Local, state and federal governments increasingly rely on a new breed of public relations officials to control news coverage, according to two major studies announced March 19 in Washington, DC.
“It’s no wonder the United States has dropped 13 spots this year in a ranking of countries in press freedom – down to 46th – behind Uganda, El Salvador and Botswana,” said Society of Professional Journalists President David Cuillier. His group co-sponsored the surveys of local and education reporters in cooperation with the Education Writers Association.
“It’s shameful what is happening in this country,” he said. “It’s a war over information and we must take up arms.”
The two studies measured the reactions of experienced local and education reporters, respectively, to the increasingly common practice whereby governments forbid their employees to discuss news with reporters without approval of public information officers, who often guide reporters to the right employee and sit in on major interviews.

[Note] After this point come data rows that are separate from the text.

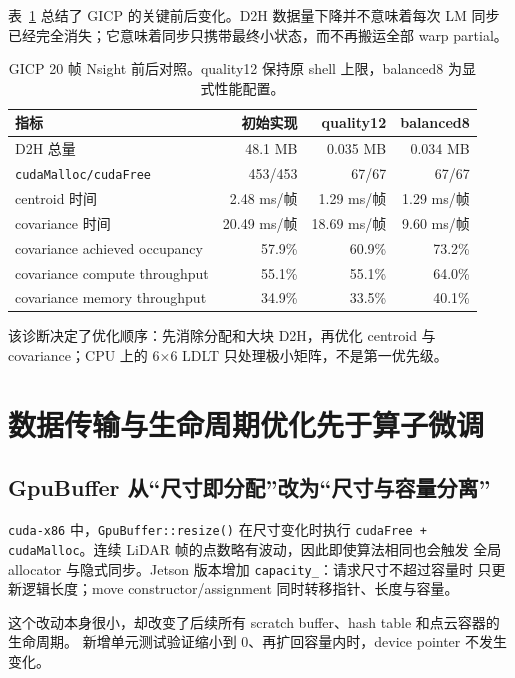 \documentclass[UTF8,a4paper,11pt,fontset=none]{ctexart}
\begin{document}
表~\ref{tab:nsight} 总结了 GICP 的关键前后变化。D2H 数据量下降并不意味着每次 LM
同步已经完全消失；它意味着同步只携带最终小状态，而不再搬运全部 warp partial。

\begin{table}[H]
  \centering
  \small
  \caption{GICP 20 帧 Nsight 前后对照。quality12 保持原 shell 上限，balanced8 为显式性能配置。}
  \label{tab:nsight}
  \begin{tabular}{@{}lrrr@{}}
    \toprule
    指标 & 初始实现 & quality12 & balanced8 \\
    \midrule
    D2H 总量 & 48.1 MB & 0.035 MB & 0.034 MB \\
    \texttt{cudaMalloc/cudaFree} & 453/453 & 67/67 & 67/67 \\
    centroid 时间 & 2.48 ms/帧 & 1.29 ms/帧 & 1.29 ms/帧 \\
    covariance 时间 & 20.49 ms/帧 & 18.69 ms/帧 & 9.60 ms/帧 \\
    covariance achieved occupancy & 57.9\% & 60.9\% & 73.2\% \\
    covariance compute throughput & 55.1\% & 55.1\% & 64.0\% \\
    covariance memory throughput & 34.9\% & 33.5\% & 40.1\% \\
    \bottomrule
  \end{tabular}
\end{table}

该诊断决定了优化顺序：先消除分配和大块 D2H，再优化 centroid 与 covariance；CPU 上的
6×6 LDLT 只处理极小矩阵，不是第一优先级。

\section{数据传输与生命周期优化先于算子微调}

\subsection{GpuBuffer 从“尺寸即分配”改为“尺寸与容量分离”}

\texttt{cuda-x86} 中，\texttt{GpuBuffer::resize()} 在尺寸变化时执行
\texttt{cudaFree + cudaMalloc}。连续 LiDAR 帧的点数略有波动，因此即使算法相同也会触发
全局 allocator 与隐式同步。Jetson 版本增加 \texttt{capacity\_}：请求尺寸不超过容量时
只更新逻辑长度；move constructor/assignment 同时转移指针、长度与容量。

这个改动本身很小，却改变了后续所有 scratch buffer、hash table 和点云容器的生命周期。
新增单元测试验证缩小到 0、再扩回容量内时，device pointer 不发生变化。
\end{document}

“More than three‐fourths of the local reporters and 76 percent of the education writers agreed with the statement that they believed the public was not getting the public it needs” because of controls by public information officers (PIOs) said Kennesaw State University professor Carolyn Carlson, shown at right and lead researcher for the studies announced at the National Press Club as part of Sunshine Week events. “Eighty three percent said they predict conditions would get worse over the next five years.”
Landmarks in top-down control over education coverage included the 1999 Columbine school shootings in Colorado and “No Child Left Behind” coverage during the Bush Administration, said Emily Richmond, public editor of the education writers association. She is shown in the photo with Cuillier.